Erik smiled thinly, even as he concentrated. "How about we walk away, and nobody gets hurt?"

"'Fraid we can't do that, sir."

"Pity." Erik drew and fired the tranquilizer gun, even as Fury dived for cover. Erik could feel a blip of metal abruptly jump into his range, as though travelling at high speeds, and it was all he could do to turn it aside. Brick chipped off the ground next to his foot, and sweating from the effort of concentration, Erik turned to run.

He managed to turn another bullet, if barely, as he made it out of the alley, and was running for his rental car when he felt a heavy impact crack against his skull. Dazed, he stumbled, only for someone to shove him down on the pavement. At the second impact, Erik struggled as he felt himself swim into unconsciousness, but it was going to be futile, based on experience. Dimly, he could hear Fury's drawl of, "A thrown rock at twenty paces doesn't speak of finesse, Miss Romanov."

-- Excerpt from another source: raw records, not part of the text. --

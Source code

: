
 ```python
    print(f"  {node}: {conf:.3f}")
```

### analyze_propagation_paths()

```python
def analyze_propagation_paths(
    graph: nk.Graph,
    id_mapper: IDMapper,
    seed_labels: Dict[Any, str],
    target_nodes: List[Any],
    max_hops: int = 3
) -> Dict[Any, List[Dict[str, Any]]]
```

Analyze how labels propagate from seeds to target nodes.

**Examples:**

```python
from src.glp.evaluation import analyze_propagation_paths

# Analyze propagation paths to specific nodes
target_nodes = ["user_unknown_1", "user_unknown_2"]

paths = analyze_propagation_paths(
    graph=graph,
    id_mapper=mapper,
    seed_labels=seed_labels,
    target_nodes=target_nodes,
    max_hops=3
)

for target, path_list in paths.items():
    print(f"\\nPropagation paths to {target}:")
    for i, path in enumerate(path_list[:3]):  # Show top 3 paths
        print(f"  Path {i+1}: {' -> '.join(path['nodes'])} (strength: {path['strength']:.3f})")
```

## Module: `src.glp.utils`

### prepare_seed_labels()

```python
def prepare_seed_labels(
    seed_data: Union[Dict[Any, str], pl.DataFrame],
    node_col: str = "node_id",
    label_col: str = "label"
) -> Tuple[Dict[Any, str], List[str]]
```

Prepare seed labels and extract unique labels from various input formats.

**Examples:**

"Man can turn bullets. A rock seemed appropriate." This was spoken from the pressure above his back. "Don't worry, Director. No permanent damage done."

"Signal Barton. I'll call for evac."

X.

Erik woke up in a cell nursing a dull headache, utterly disoriented. As a whole, this wasn't unusual.

The cell was a clean, small, four metres by four metres square, and had a cot, a sink and a toilet. Someone had also taken the trouble of bandaging his head, and it felt as though he had possibly been injected with painkillers. All in all, not bad, for hostile hospitality. They'd even left him with his clothes, though not his weapons.

The only odd thing about the place was the constant, background hum, as though he was in the bowels of a giant machine, but Erik decided not to dwell on the curious fact for now. Breaking out of the cell wasn't going to be difficult - he could see that the door was made out of some sort of steel alloy, as was the locking mechanism. Getting out of wherever he was, on the other hand, might be trickier.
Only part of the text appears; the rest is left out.